AUGMENTER LE NOMBRE DE POSTES PTP A BRUXELLES EN UTILISANT PLEINEMENT LE DROIT DE TIRAGE REGIONAL
Puisque la Région, à travers ses différents plans, veut agir sur le chômage des moins qualifiés, elle doit à tout le moins tirer du budget fédéral tout ce qui lui est réservé pour le programme PTP (plus de 1000 postes). Actuellement, moins de 600 postes sont ouverts. Il faut donc rapidement ouvrir plus de 400 postes. La FeBISP et ses membres souhaitent que cela se fasse par appel à projets, sur base des priorités de la Région. Cela permettra entre autres d'augmenter le nombre d'ILDE et, ainsi, de promouvoir de nouvelles initiatives bruxelloises d'économie sociale. La FeBISP et les missions locales, particulièrement à même d'évaluer l'impact des projets PTP, et de relayer les besoins des chercheurs d'emploi et les besoins collectifs locaux, souhaitent être concertées sur les priorités qui seront inscrites dans ces appels à projets, en espérant que ceux-ci pourront se baser sur une évaluation des projets existants.
AUGMENTER LE NOMBRE D'ENCADRANTS
- Tout projet PTP doit, sans cela il n'est pas réalisable, bénéficier d'encadrants dont il faut financer le salaire, puisque leur métier n'est pas de produire mais de permettre la production. La production n'est jamais suffisante pour financer un encadrement quel qu'il soit. Le cadre ACS est pertinent pour ce type d'emploi qualifié, dont la fonction n'est pas remplie dans un autre cadre public ou privé.
- La norme de 1 encadrant pour 4 travailleurs PTP est suffisante pour l'encadrement « ordinaire » de ce type de travailleurs. Par contre, on l'a vu plus haut, l'encadrement social requiert de très gros moyens humains. En moyenne, 1 encadrant pour 12 travailleurs PTP devrait être financé en supplément soit dans les missions locales soit dans les projets eux-mêmes
FINANCER LA FORMATION DE TOUS LES TRAVAILLEURS PTP
A l'origine, les travailleurs PTP étaient embauchés à 4/5ème temps. Le 1/5ème temps restant devait être consacré à leur formation. La Région a trouvé un financement (via le Fonds Social Européen) pour les postes PTP embauchés dans les Missions Locales. Le système continue en tout cas jusqu'en 2013.

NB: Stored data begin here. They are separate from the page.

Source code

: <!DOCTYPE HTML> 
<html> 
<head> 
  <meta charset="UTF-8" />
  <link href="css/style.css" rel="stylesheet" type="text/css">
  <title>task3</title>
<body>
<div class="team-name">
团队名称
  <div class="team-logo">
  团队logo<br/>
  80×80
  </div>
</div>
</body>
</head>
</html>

Mais depuis, d'autres Missions locales et d'autres structures ont embauché des PTP, sans financement. Il s'agit maintenant de ne pas continuer à pénaliser l'insertion de ces PTP par rapport aux premiers. Car les employeurs PTP s'engagent à former, leurs travailleurs PTP au moins 1/5ème temps. Ainsi, la formation pourrait être financée via la création d'un fonds spécial de formation pour les travailleurs PTP régionaux, ou via le financement direct des structures qui les emploient.
Il faut rappeler que les efforts de formation des commissions paritaires (les formations « groupes à risques) sont loin de pouvoir offrir l'équivalent en formation de 1/5ème temps par travailleur (rappel : les cotisations aux fonds groupes à risques représentent 1% de la masse salariale, soit 1/100ème temps).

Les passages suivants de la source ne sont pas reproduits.